This won’t be helpful for your current situation, but have you ever thought cross-building world and kernel for the Arm architecture on a faster system, since cross-building support is included in the FreeBSD build system. That would considerably shorten the process. Instead of days (26, >45 hours), a few hours, at most, or even shorter.


----------



## mb2015 (Dec 9, 2017)

Thanks for those /etc/src.conf suggestions. I will start over with those and see how it goes.

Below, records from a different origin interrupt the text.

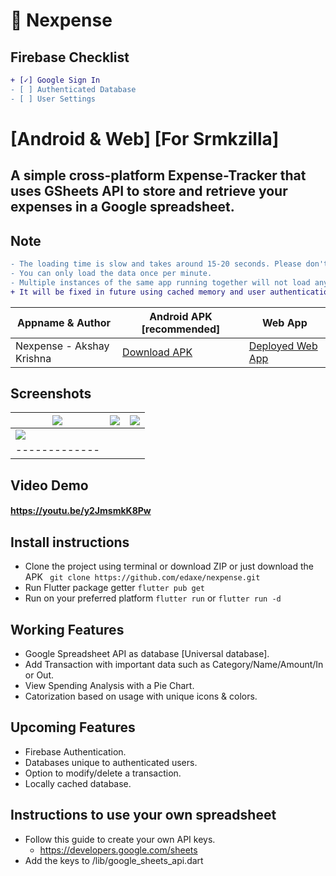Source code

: # 💸 Nexpense

## Firebase Checklist

```diff
+ [✓] Google Sign In
- [ ] Authenticated Database
- [ ] User Settings
```

# [Android & Web] [For Srmkzilla]

## A simple cross-platform Expense-Tracker that uses GSheets API to store and retrieve your expenses in a Google spreadsheet.

## Note

```diff
- The loading time is slow and takes around 15-20 seconds. Please don't do anything while it's loading.
- You can only load the data once per minute. 
- Multiple instances of the same app running together will not load any data and create unhandled errors.
+ It will be fixed in future using cached memory and user authentication.
```

Appname & Author  | Android APK [recommended] | Web App
------------- | ------------- | ------------- 
Nexpense - Akshay Krishna |  [Download APK](https://github.com/edaxe/nexpense/releases/tag/APK) | [Deployed Web App](https://edaxe.github.io) 

## Screenshots

| ![](https://github.com/edaxe/nexpense/blob/main/release/1.png)  | ![](https://github.com/edaxe/nexpense/blob/main/release/2.png) | ![](https://github.com/edaxe/nexpense/blob/main/release/3.png) |
| ------------- | ------------- | ------------- |
| ![](https://github.com/edaxe/nexpense/blob/main/release/4.png)  | 
| ------------- | 

## Video Demo

#### https://youtu.be/y2JmsmkK8Pw


## Install instructions

- Clone the project using terminal or download ZIP or just download the APK
``` git clone https://github.com/edaxe/nexpense.git```
- Run Flutter package getter
``` flutter pub get ```
- Run on your preferred platform
``` flutter run ``` or 
``` flutter run -d ```

## Working Features

- Google Spreadsheet API as database [Universal database].
- Add Transaction with important data such as Category/Name/Amount/In or Out.
- View Spending Analysis with a Pie Chart.
- Catorization based on usage with unique icons & colors.

## Upcoming Features

- Firebase Authentication.
- Databases unique to authenticated users.
- Option to modify/delete a transaction.
- Locally cached database.

## Instructions to use your own spreadsheet

- Follow this guide to create your own API keys.
  - https://developers.google.com/sheets
- Add the keys to /lib/google_sheets_api.dart
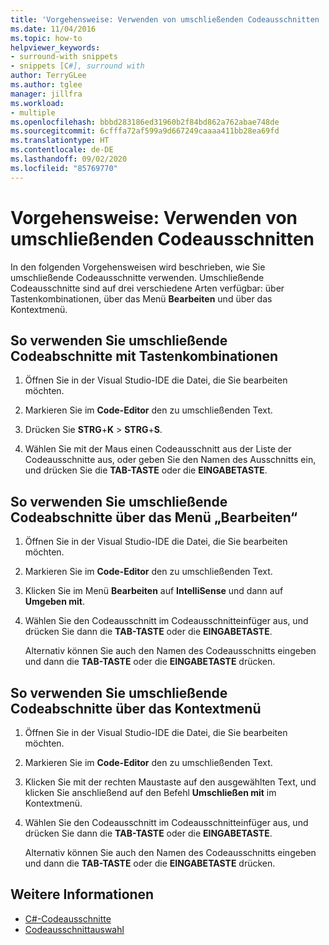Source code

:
 ```yaml
---
title: 'Vorgehensweise: Verwenden von umschließenden Codeausschnitten | Microsoft-Dokumentation'
ms.date: 11/04/2016
ms.topic: how-to
helpviewer_keywords:
- surround-with snippets
- snippets [C#], surround with
author: TerryGLee
ms.author: tglee
manager: jillfra
ms.workload:
- multiple
ms.openlocfilehash: bbbd283186ed31960b2f84bd862a762abae748de
ms.sourcegitcommit: 6cfffa72af599a9d667249caaaa411bb28ea69fd
ms.translationtype: HT
ms.contentlocale: de-DE
ms.lasthandoff: 09/02/2020
ms.locfileid: "85769770"
---
```

# <a name="how-to-use-surround-with-code-snippets"></a>Vorgehensweise: Verwenden von umschließenden Codeausschnitten

In den folgenden Vorgehensweisen wird beschrieben, wie Sie umschließende Codeausschnitte verwenden. Umschließende Codeausschnitte sind auf drei verschiedene Arten verfügbar: über Tastenkombinationen, über das Menü **Bearbeiten** und über das Kontextmenü.

## <a name="to-use-surround-with-code-snippets-through-keyboard-shortcut"></a>So verwenden Sie umschließende Codeabschnitte mit Tastenkombinationen

1. Öffnen Sie in der Visual Studio-IDE die Datei, die Sie bearbeiten möchten.

1. Markieren Sie im **Code-Editor** den zu umschließenden Text.

1. Drücken Sie **STRG**+**K** > **STRG**+**S**.

1. Wählen Sie mit der Maus einen Codeausschnitt aus der Liste der Codeausschnitte aus, oder geben Sie den Namen des Ausschnitts ein, und drücken Sie die **TAB-TASTE** oder die **EINGABETASTE**.

## <a name="to-use-surround-with-code-snippets-through-the-edit-menu"></a>So verwenden Sie umschließende Codeabschnitte über das Menü „Bearbeiten“

1. Öffnen Sie in der Visual Studio-IDE die Datei, die Sie bearbeiten möchten.

1. Markieren Sie im **Code-Editor** den zu umschließenden Text.

1. Klicken Sie im Menü **Bearbeiten** auf **IntelliSense** und dann auf **Umgeben mit**.

1. Wählen Sie den Codeausschnitt im Codeausschnitteinfüger aus, und drücken Sie dann die **TAB-TASTE** oder die **EINGABETASTE**.

     Alternativ können Sie auch den Namen des Codeausschnitts eingeben und dann die **TAB-TASTE** oder die **EINGABETASTE** drücken.

## <a name="to-use-surround-with-code-snippets-through-the-context-menu"></a>So verwenden Sie umschließende Codeabschnitte über das Kontextmenü

1. Öffnen Sie in der Visual Studio-IDE die Datei, die Sie bearbeiten möchten.

1. Markieren Sie im **Code-Editor** den zu umschließenden Text.

1. Klicken Sie mit der rechten Maustaste auf den ausgewählten Text, und klicken Sie anschließend auf den Befehl **Umschließen mit** im Kontextmenü.

1. Wählen Sie den Codeausschnitt im Codeausschnitteinfüger aus, und drücken Sie dann die **TAB-TASTE** oder die **EINGABETASTE**.

     Alternativ können Sie auch den Namen des Codeausschnitts eingeben und dann die **TAB-TASTE** oder die **EINGABETASTE** drücken.

## <a name="see-also"></a>Weitere Informationen

- [C#-Codeausschnitte](../ide/visual-csharp-code-snippets.md)
- [Codeausschnittauswahl](../ide/reference/code-snippet-picker.md)
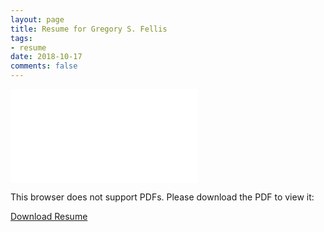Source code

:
 ```yaml
---
layout: page
title: Resume for Gregory S. Fellis
tags: 
- resume
date: 2018-10-17
comments: false
---
```


<object data="{{ site.url }}/assets/docs/Gregory Fellis Resume.pdf" type="application/pdf" width="100%" height="800px">
    <embed src="{{ site.url }}/assets/docs/Gregory Fellis Resume.pdf">
        <p>This browser does not support PDFs. Please download the PDF to view it:</p>        
    </embed>
</object>

<a href="{{ site.url }}/assets/docs/Gregory Fellis Resume.pdf" class="btn btn-success">Download Resume</a>
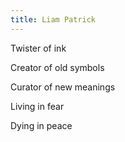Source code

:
 ```yaml
---
title: Liam Patrick
---
```


Twister of ink

Creator of old symbols

Curator of new meanings

Living in fear

Dying in peace
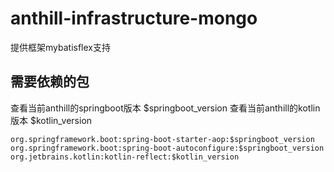# anthill-infrastructure-mongo

提供框架mybatisflex支持

## 需要依赖的包

查看当前anthill的springboot版本 $springboot_version
查看当前anthill的kotlin版本 $kotlin_version

```
org.springframework.boot:spring-boot-starter-aop:$springboot_version
org.springframework.boot:spring-boot-autoconfigure:$springboot_version
org.jetbrains.kotlin:kotlin-reflect:$kotlin_version
```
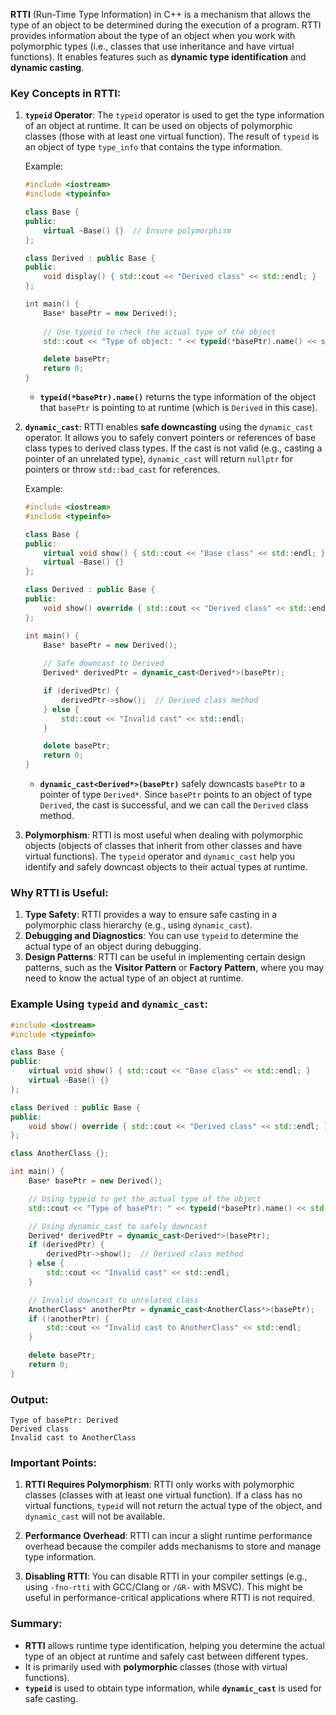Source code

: **RTTI** (Run-Time Type Information) in C++ is a mechanism that allows the type of an object to be determined during the execution of a program. RTTI provides information about the type of an object when you work with polymorphic types (i.e., classes that use inheritance and have virtual functions). It enables features such as **dynamic type identification** and **dynamic casting**.

### Key Concepts in RTTI:

1. **`typeid` Operator**:
   The `typeid` operator is used to get the type information of an object at runtime. It can be used on objects of polymorphic classes (those with at least one virtual function). The result of `typeid` is an object of type `type_info` that contains the type information.

   Example:
   ```cpp
   #include <iostream>
   #include <typeinfo>

   class Base {
   public:
       virtual ~Base() {}  // Ensure polymorphism
   };

   class Derived : public Base {
   public:
       void display() { std::cout << "Derived class" << std::endl; }
   };

   int main() {
       Base* basePtr = new Derived();
       
       // Use typeid to check the actual type of the object
       std::cout << "Type of object: " << typeid(*basePtr).name() << std::endl;

       delete basePtr;
       return 0;
   }
   ```

   - **`typeid(*basePtr).name()`** returns the type information of the object that `basePtr` is pointing to at runtime (which is `Derived` in this case).

2. **`dynamic_cast`**:
   RTTI enables **safe downcasting** using the `dynamic_cast` operator. It allows you to safely convert pointers or references of base class types to derived class types. If the cast is not valid (e.g., casting a pointer of an unrelated type), `dynamic_cast` will return `nullptr` for pointers or throw `std::bad_cast` for references.

   Example:
   ```cpp
   #include <iostream>
   #include <typeinfo>

   class Base {
   public:
       virtual void show() { std::cout << "Base class" << std::endl; }
       virtual ~Base() {}
   };

   class Derived : public Base {
   public:
       void show() override { std::cout << "Derived class" << std::endl; }
   };

   int main() {
       Base* basePtr = new Derived();
       
       // Safe downcast to Derived
       Derived* derivedPtr = dynamic_cast<Derived*>(basePtr);

       if (derivedPtr) {
           derivedPtr->show();  // Derived class method
       } else {
           std::cout << "Invalid cast" << std::endl;
       }

       delete basePtr;
       return 0;
   }
   ```

   - **`dynamic_cast<Derived*>(basePtr)`** safely downcasts `basePtr` to a pointer of type `Derived*`. Since `basePtr` points to an object of type `Derived`, the cast is successful, and we can call the `Derived` class method.

3. **Polymorphism**:
   RTTI is most useful when dealing with polymorphic objects (objects of classes that inherit from other classes and have virtual functions). The `typeid` operator and `dynamic_cast` help you identify and safely downcast objects to their actual types at runtime.

### Why RTTI is Useful:
1. **Type Safety**: RTTI provides a way to ensure safe casting in a polymorphic class hierarchy (e.g., using `dynamic_cast`).
2. **Debugging and Diagnostics**: You can use `typeid` to determine the actual type of an object during debugging.
3. **Design Patterns**: RTTI can be useful in implementing certain design patterns, such as the **Visitor Pattern** or **Factory Pattern**, where you may need to know the actual type of an object at runtime.

### Example Using `typeid` and `dynamic_cast`:

```cpp
#include <iostream>
#include <typeinfo>

class Base {
public:
    virtual void show() { std::cout << "Base class" << std::endl; }
    virtual ~Base() {}
};

class Derived : public Base {
public:
    void show() override { std::cout << "Derived class" << std::endl; }
};

class AnotherClass {};

int main() {
    Base* basePtr = new Derived();

    // Using typeid to get the actual type of the object
    std::cout << "Type of basePtr: " << typeid(*basePtr).name() << std::endl;  // Output: Derived

    // Using dynamic_cast to safely downcast
    Derived* derivedPtr = dynamic_cast<Derived*>(basePtr);
    if (derivedPtr) {
        derivedPtr->show();  // Derived class method
    } else {
        std::cout << "Invalid cast" << std::endl;
    }

    // Invalid downcast to unrelated class
    AnotherClass* anotherPtr = dynamic_cast<AnotherClass*>(basePtr);
    if (!anotherPtr) {
        std::cout << "Invalid cast to AnotherClass" << std::endl;
    }

    delete basePtr;
    return 0;
}
```

### Output:
```
Type of basePtr: Derived
Derived class
Invalid cast to AnotherClass
```

### Important Points:
1. **RTTI Requires Polymorphism**: RTTI only works with polymorphic classes (classes with at least one virtual function). If a class has no virtual functions, `typeid` will not return the actual type of the object, and `dynamic_cast` will not be available.
   
2. **Performance Overhead**: RTTI can incur a slight runtime performance overhead because the compiler adds mechanisms to store and manage type information.

3. **Disabling RTTI**: You can disable RTTI in your compiler settings (e.g., using `-fno-rtti` with GCC/Clang or `/GR-` with MSVC). This might be useful in performance-critical applications where RTTI is not required.

### Summary:
- **RTTI** allows runtime type identification, helping you determine the actual type of an object at runtime and safely cast between different types.
- It is primarily used with **polymorphic** classes (those with virtual functions).
- **`typeid`** is used to obtain type information, while **`dynamic_cast`** is used for safe casting.

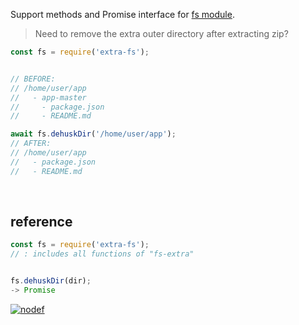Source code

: Support methods and Promise interface for [fs module].
> Need to remove the extra outer directory after extracting zip?<br>

```javascript
const fs = require('extra-fs');


// BEFORE:
// /home/user/app
//   - app-master
//     - package.json
//     - README.md

await fs.dehuskDir('/home/user/app');
// AFTER:
// /home/user/app
//   - package.json
//   - README.md
```
<br>


## reference

```javascript
const fs = require('extra-fs');
// : includes all functions of "fs-extra"


fs.dehuskDir(dir);
-> Promise
```


<object data="https://merferry.glitch.me/card/extra-fs.svg"></object>

[![nodef](https://merferry.glitch.me/card/extra-fs.svg)](https://nodef.github.io)

[fs module]: https://nodejs.org/api/fs.html
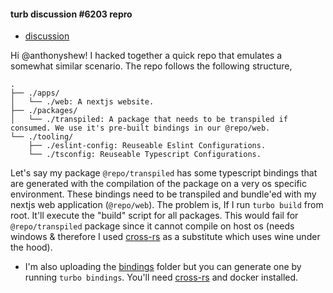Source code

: #### turb discussion #6203 repro

- [discussion](https://github.com/vercel/turbo/discussions/6203)

Hi @anthonyshew! I hacked together a quick repo that emulates a somewhat similar
scenario. The repo follows the following structure,

```
.
├── ./apps/
│   └── ./web: A nextjs website.
├── ./packages/
│   └── ./transpiled: A package that needs to be transpiled if consumed. We use it's pre-built bindings in our @repo/web.
└── ./tooling/
    ├── ./eslint-config: Reuseable Eslint Configurations.
    └── ./tsconfig: Reuseable Typescript Configurations.
```

Let's say my package `@repo/transpiled` has some typescript bindings that are generated
with the compilation of the package on  a very os specific environment. These bindings need to be
transpiled and bundle'ed with my nextjs web application (`@repo/web`). The problem is, If I run
`turbo build` from root. It'll execute the "build" script for all packages. This  would fail
for `@repo/transpiled` package since it cannot compile on host os (needs windows & therefore
I used [cross-rs](https://github.com/cross-rs/cross) as a substitute which uses wine under the hood).

- I'm also uploading the [bindings](./packages/transpiled/bindings/) folder but you can generate
one by running `turbo bindings`. You'll need [cross-rs](https://github.com/cross-rs/cross) and docker
installed.
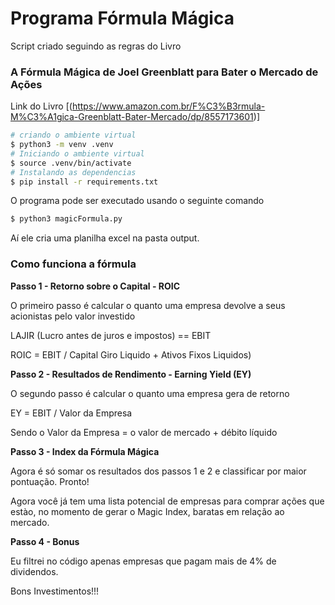 # Programa Fórmula Mágica

Script criado seguindo as regras do Livro

### A Fórmula Mágica de Joel Greenblatt para Bater o Mercado de Ações


Link do Livro [(https://www.amazon.com.br/F%C3%B3rmula-M%C3%A1gica-Greenblatt-Bater-Mercado/dp/8557173601)]


```bash
# criando o ambiente virtual
$ python3 -m venv .venv
# Iniciando o ambiente virtual
$ source .venv/bin/activate
# Instalando as dependencias
$ pip install -r requirements.txt
```

O programa pode ser executado usando o seguinte comando
```bash
$ python3 magicFormula.py
```

Aí ele cria uma planilha excel na pasta output.

### Como funciona a fórmula

**Passo 1 - Retorno sobre o Capital - ROIC**

O primeiro passo é calcular o quanto uma empresa devolve a seus acionistas pelo valor investido

LAJIR (Lucro antes de juros e impostos) == EBIT

ROIC = EBIT / Capital Giro Liquido + Ativos Fixos Liquidos)


**Passo 2 - Resultados de Rendimento - Earning Yield (EY)**

O segundo passo é calcular o quanto uma empresa gera de retorno

EY = EBIT / Valor da Empresa

Sendo o Valor da Empresa = o valor de mercado + débito líquido


**Passo 3 - Index da Fórmula Mágica**

Agora é só somar os resultados dos passos 1 e 2 e classificar por maior pontuação.
Pronto!

Agora você já tem uma lista potencial de empresas para comprar ações que estào, no momento de gerar o Magic Index, baratas em relação ao mercado.


**Passo 4 - Bonus**

Eu filtrei no código apenas empresas que pagam mais de 4% de dividendos.

Bons Investimentos!!!


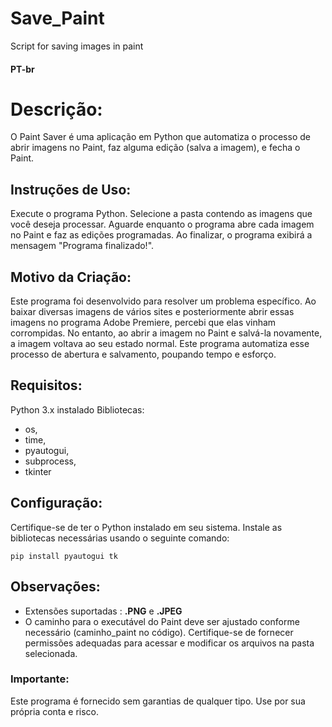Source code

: # Save_Paint
Script for saving images in paint

#### PT-br 

# Descrição:
O Paint Saver é uma aplicação em Python que automatiza o processo de abrir imagens no Paint, faz alguma edição (salva a imagem), e fecha o Paint.

## Instruções de Uso:

Execute o programa Python.
Selecione a pasta contendo as imagens que você deseja processar.
Aguarde enquanto o programa abre cada imagem no Paint e faz as edições programadas.
Ao finalizar, o programa exibirá a mensagem "Programa finalizado!".

## Motivo da Criação:
Este programa foi desenvolvido para resolver um problema específico. Ao baixar diversas imagens de vários sites e posteriormente abrir 
essas imagens no programa Adobe Premiere, percebi que elas vinham corrompidas. 
No entanto, ao abrir a imagem no Paint e salvá-la novamente, a imagem voltava ao seu estado normal. 
Este programa automatiza esse processo de abertura e salvamento, poupando tempo e esforço.

## Requisitos:

Python 3.x instalado
Bibliotecas: 
- os,
- time,
- pyautogui,
- subprocess,
- tkinter
  
## Configuração:

Certifique-se de ter o Python instalado em seu sistema.
Instale as bibliotecas necessárias usando o seguinte comando:
```
pip install pyautogui tk
```
## Observações:

- Extensões suportadas : **.PNG** e **.JPEG**
- O caminho para o executável do Paint deve ser ajustado conforme necessário (caminho_paint no código).
Certifique-se de fornecer permissões adequadas para acessar e modificar os arquivos na pasta selecionada.

### Importante:

Este programa é fornecido sem garantias de qualquer tipo. Use por sua própria conta e risco.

About a year and a half ago I tried cross-building in a VirtualBox VM on my Win7 desktop (a Core i5-2400 3.4 GHz, with 2 cores devoted to the VM). I was disappointed to find that it wasn't going much faster at all and would only be saving a few hours at most. I probably wasn't doing it right? It was also not clear to me what the ideal procedure is to get the compiled code installed on the remote machine.


----------



## T-Daemon (Dec 9, 2017)

In VirtualBox, try increasing the number of CPU’s, if possible, allocate more base memory.

Important - in "Storage" create an SATA storage device controller (by default an IDE storage device controller is created, with a far lesser transfer rate, delete that after initial virtual machine setup).

You can add an existing vitual hard disk (.vdi) with FreeBSD already installed to the SATA controller or create a new one. Mark the .vdi disk "Solid-state Drive" in Storage -> Storage Devices -> <FreeBSD>.vdi -> Attributes.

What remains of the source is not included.